Mogwai, ‘Atomic’ review

Forgery-proof is one of the best adjectives I’ve heard used to describe Mogwai, Glasgow’s incontestable post-rock pioneers. Having created and shaped a signature sound that is so much their own, a Frankenstein’s monster of celestial, cinematic beauty, imitators run rather than shy away.

With ‘Atomic’, regarded as their ninth album ‘proper’, the band conjure up 48 mins of aural stimulus that has the supreme quality of sonically contextualising its subject matter, the nuclear age.

The ten songs here mirror a journey from feat to the grandiose, the angry to the melancholic, as the band bear the fruits of a pursuit towards an unexpected, yet thoroughly welcome, electronic and synth sound, set against the visual narrative of Marc Cousin’s bold documentary; images of MRI scans and X-rays juxtaposed with Hiroshima, Chernobyl and the horrors of nuclear devastation.

It’s high praise indeed that the band, who, being fully aware of their own proximity to Faslane submarine base and long-time CND supporters, are able to, through the power of their music, craft a sense of scrutiny and contemplation of the nuclear age that oscillates between reverence towards the immense change to our lives against the power of destruction it has brought on us.

As regards to soundtrack duties, we know before a ball is kicked that we are in safe hands, with ‘Atomic’ coming off the back of the majestic artistry that was 2006’s Zidane: a 21ST Century Portrait and the enduring, haunting score for French zombie noir show Les Revenants in 2013.

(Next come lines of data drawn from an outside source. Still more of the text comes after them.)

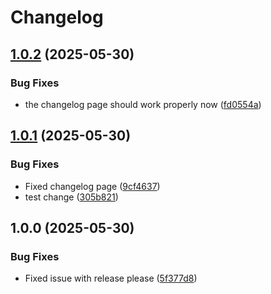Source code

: # Changelog

## [1.0.2](https://github.com/ChickenNuggetsPerson/BigBooks/compare/v1.0.1...v1.0.2) (2025-05-30)


### Bug Fixes

* the changelog page should work properly now ([fd0554a](https://github.com/ChickenNuggetsPerson/BigBooks/commit/fd0554a8784acfaa68c03afbdedf438b7112f082))

## [1.0.1](https://github.com/ChickenNuggetsPerson/BigBooks/compare/v1.0.0...v1.0.1) (2025-05-30)


### Bug Fixes

* Fixed changelog page ([9cf4637](https://github.com/ChickenNuggetsPerson/BigBooks/commit/9cf4637578773bd3489534fd6c17f10c472aefce))
* test change ([305b821](https://github.com/ChickenNuggetsPerson/BigBooks/commit/305b82170a9570e8c6dcd320fd65c602be89c50c))

## 1.0.0 (2025-05-30)


### Bug Fixes

* Fixed issue with release please ([5f377d8](https://github.com/ChickenNuggetsPerson/BigBooks/commit/5f377d815dc4b9a8f1b45edd9f25d3ede2df0071))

Stuart Braithwaite’s scything guitar talus –so much part of the Mogwai sound – takes a back seat as buzzing synths and electronic touches, backed by brooding percussion, populate the 10 tracks that make up ‘Atomic’, from the glittering, hopeful opener ‘Ether’ (with French horn added to the mix), through to the solemn, pondering piano infused ‘Fat Man’.

SCRAM sees Berlin based Barry Burns’s vintage synth tones come alive to dystopian, kaleidoscopic effect, while the thick, powerful waves of the stunning ‘Bitterness Centrifuge’ embody a soaring, siren-like feel.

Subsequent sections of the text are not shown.